Manfred Gerstenfeld interviewe Cnaan Liphshiz
“En couvrant l’Europe en tant que journaliste au cours de ces dernières années, j’ai observé Presque partout une recrudescence de l’antisémitisme et de l’antisionisme sur la partie occidentale du continent. Dans un entretien aussi bref, je ne peux que mentionner quelques exemples pour l’illustrer.
“En octobre 2012, j’ai écrit sur la synagogue de Marseille, la seconde ville de France par importance : “Dans une période où les institutions juives à travers la France ressemblent à des forteresses militaires pour garantir leur sécurité, entrer dans la grande synagogue et le principal centre communautaire juif de cette ville pittoresque de la côte méditerranéenne est aussi facile que de pousser la porte d’entrée”.

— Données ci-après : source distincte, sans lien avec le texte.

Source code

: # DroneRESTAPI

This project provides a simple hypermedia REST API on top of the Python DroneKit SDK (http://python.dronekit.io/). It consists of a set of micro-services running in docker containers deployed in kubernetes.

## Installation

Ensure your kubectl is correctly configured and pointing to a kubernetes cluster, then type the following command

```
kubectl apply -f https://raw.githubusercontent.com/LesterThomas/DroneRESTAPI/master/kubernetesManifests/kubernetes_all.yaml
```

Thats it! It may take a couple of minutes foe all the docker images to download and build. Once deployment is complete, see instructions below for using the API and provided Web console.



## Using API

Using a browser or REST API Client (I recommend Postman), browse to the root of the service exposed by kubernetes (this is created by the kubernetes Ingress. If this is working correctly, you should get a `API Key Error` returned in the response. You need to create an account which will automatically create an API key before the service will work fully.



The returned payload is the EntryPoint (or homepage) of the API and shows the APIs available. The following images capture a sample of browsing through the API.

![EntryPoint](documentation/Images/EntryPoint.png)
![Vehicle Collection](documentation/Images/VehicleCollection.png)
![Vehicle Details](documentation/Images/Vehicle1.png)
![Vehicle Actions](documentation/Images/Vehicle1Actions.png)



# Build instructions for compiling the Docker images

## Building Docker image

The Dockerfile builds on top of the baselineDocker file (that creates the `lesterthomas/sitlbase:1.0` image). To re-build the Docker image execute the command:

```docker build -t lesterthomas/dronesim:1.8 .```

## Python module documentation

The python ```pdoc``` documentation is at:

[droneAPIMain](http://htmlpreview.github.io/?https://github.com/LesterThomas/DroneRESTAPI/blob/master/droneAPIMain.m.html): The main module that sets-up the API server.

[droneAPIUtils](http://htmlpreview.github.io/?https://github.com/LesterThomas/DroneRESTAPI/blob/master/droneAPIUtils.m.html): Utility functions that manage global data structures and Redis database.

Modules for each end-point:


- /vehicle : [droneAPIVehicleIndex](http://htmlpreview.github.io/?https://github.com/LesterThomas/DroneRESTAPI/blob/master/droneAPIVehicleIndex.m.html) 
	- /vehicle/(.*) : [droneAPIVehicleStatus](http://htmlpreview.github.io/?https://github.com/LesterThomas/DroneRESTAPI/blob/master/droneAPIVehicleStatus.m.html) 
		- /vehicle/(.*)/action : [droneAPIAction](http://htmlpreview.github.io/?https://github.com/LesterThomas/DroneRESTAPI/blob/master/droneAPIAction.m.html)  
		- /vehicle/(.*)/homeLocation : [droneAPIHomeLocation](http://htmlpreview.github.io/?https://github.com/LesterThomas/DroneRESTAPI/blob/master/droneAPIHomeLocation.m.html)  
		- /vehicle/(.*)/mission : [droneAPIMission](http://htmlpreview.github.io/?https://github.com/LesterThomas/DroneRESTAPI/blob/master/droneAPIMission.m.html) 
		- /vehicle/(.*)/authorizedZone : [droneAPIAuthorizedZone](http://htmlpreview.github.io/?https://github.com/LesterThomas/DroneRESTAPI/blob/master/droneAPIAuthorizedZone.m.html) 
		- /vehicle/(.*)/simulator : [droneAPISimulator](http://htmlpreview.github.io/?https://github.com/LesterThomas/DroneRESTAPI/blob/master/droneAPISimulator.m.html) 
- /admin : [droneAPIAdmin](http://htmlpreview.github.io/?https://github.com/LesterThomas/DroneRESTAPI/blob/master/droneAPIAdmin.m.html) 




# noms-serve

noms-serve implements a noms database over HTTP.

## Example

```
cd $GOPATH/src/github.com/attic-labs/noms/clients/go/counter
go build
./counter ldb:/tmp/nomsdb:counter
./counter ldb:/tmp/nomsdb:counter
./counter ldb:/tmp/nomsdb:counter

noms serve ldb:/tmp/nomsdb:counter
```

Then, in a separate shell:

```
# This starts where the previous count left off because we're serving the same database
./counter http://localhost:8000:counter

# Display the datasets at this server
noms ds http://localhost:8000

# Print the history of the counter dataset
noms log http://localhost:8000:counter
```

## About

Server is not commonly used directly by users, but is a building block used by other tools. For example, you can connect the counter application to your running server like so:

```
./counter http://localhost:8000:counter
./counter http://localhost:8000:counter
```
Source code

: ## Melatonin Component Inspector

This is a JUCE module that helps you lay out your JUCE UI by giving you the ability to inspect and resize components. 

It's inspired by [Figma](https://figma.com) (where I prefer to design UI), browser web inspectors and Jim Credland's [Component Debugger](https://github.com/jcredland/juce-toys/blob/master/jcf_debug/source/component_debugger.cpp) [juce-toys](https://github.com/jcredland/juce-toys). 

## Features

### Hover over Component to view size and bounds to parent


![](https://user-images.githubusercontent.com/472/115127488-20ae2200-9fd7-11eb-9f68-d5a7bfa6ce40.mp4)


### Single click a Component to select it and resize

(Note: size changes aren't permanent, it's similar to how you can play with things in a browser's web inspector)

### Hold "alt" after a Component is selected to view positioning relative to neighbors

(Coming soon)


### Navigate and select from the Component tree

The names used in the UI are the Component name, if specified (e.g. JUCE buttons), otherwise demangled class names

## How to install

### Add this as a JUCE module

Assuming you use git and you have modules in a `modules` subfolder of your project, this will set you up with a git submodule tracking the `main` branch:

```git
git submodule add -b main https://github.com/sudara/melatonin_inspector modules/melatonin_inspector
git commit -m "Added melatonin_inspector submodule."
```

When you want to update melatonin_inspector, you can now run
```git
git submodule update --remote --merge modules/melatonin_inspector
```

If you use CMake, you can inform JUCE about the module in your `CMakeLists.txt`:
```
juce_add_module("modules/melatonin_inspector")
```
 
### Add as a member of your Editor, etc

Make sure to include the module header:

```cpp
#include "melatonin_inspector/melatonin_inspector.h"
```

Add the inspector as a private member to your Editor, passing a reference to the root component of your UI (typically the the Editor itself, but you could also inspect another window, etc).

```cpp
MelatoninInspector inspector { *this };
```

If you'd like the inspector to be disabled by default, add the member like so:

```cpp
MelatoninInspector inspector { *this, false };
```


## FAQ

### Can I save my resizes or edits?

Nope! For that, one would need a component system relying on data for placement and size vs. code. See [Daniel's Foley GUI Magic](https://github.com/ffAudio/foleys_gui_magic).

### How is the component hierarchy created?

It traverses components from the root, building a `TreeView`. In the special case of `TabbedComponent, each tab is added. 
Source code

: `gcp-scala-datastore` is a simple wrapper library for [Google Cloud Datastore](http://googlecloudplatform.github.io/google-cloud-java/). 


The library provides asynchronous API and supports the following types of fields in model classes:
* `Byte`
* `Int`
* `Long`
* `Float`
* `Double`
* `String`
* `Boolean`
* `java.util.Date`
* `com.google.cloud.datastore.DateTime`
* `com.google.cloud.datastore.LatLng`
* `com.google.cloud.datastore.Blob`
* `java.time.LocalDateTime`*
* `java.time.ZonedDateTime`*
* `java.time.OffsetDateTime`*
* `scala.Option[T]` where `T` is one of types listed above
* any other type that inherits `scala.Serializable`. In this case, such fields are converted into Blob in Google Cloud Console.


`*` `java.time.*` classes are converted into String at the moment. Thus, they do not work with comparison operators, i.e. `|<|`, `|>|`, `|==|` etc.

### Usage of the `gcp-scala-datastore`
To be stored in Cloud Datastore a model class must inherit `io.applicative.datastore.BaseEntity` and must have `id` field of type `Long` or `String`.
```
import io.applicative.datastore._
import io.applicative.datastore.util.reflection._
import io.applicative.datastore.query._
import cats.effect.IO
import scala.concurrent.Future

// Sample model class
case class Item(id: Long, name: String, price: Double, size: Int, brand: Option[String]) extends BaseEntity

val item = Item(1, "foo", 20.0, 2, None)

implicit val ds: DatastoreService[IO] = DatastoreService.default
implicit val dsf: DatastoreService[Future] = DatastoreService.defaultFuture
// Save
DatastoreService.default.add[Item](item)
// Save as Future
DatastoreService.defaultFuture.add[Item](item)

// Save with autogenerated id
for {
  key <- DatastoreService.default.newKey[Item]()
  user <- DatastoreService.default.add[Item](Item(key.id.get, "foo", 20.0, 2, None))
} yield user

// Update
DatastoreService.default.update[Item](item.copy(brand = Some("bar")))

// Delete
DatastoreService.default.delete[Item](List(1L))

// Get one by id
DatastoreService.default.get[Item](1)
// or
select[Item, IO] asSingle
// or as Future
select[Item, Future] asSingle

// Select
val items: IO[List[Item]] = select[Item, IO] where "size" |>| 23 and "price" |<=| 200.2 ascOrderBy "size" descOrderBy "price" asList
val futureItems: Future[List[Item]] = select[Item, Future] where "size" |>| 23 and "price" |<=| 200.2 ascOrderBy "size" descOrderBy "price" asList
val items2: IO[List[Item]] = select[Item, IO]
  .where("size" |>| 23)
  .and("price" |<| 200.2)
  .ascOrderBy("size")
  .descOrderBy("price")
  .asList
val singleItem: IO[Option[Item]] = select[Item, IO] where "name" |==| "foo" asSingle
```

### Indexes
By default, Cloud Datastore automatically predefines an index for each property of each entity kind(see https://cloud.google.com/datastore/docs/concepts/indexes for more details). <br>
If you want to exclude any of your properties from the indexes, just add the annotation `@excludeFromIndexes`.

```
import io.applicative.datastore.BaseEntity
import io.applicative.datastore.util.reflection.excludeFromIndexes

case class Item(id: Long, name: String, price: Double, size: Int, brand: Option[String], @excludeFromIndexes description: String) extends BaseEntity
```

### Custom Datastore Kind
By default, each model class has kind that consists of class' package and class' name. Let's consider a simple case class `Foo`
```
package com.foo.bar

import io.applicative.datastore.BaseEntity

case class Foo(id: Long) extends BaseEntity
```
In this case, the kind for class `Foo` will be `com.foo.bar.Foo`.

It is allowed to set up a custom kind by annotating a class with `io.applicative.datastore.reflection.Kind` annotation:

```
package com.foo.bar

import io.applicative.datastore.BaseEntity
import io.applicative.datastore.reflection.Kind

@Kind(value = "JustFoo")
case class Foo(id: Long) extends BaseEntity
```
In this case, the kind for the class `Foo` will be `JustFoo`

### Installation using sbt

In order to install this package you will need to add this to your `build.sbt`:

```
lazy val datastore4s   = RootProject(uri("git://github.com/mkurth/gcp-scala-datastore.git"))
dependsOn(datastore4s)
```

“Mais à Marseille, ce n’est plus le cas. Les Juifs ont fortifié leurs institutions Presque partout en Europe de l’Ouest et un nombre croissant d’entre eux préfèrent cacher leur identité. En janvier 2015, les écoles juives de Marseille, qui accueille la deuxième communauté juive de France, ont toutes été mises sous protection permanente de la police, apportée par des agents armés de mitraillettes”.
Cnaan Liphshiz est le correspondant pour l’Europe de la Jewish Telegraph Agency depuis 2012. Il a, au préalable, travaillé pour Haaretz, Maariv et le Jerusalem Post.
“Une forme de réplique à Paris est plutôt unique, mais elle est peu significative pour l’ensemble du context européen. En 2013, certains membres de la Ligue de Défense Juive ont pourchassé les Arabes qu’ils soupçonnaient d’avoir commis une attaque la veille. La LDJ est aussi entrée en action,lorsqu’une synagogue parisienne a été attaquée au cours de la campagne Bordure Protectrice, à l’été 2014. Ils risquent d’entrer en collision avec les institutions de la communauté juive qui se sont toujours opposes à l’idée de se faire justice soi-même.
“Dans la banlieue de Paris à Sarcelles, au cours de l’été 2014, je me suis retrouvé dans un nuage de gaz lacrymogène avec les Juifs présents qui défendaient leur schule, face à une populace quasiment prête à mener un pogrom. Une émeute d’arabes comptant au moins deux cents individus, armés de batons et de pierres, a essayé d’attaquer la synagogue. Ils ont mis le feu aux poubelles et criaient : “Mort aux Juifs”. Une force de police a empêché cette attaque. La centaine de partisans de la LDJ present sur le théâtre des opérations, armée de battes de baseball et de barres de fer, a chanté l’hymne national français, La Marseillaise, en l’honneur de la police. Les Arabes n’ont pas pu atteindre la synagogue, mais ont réussi à brûler deux voitures et à lancer un engine incendiaire contre une synagogue plus petite, qui a été légèrement endommagée. Au cours de l’été, neuf synagogues ont été attaquées.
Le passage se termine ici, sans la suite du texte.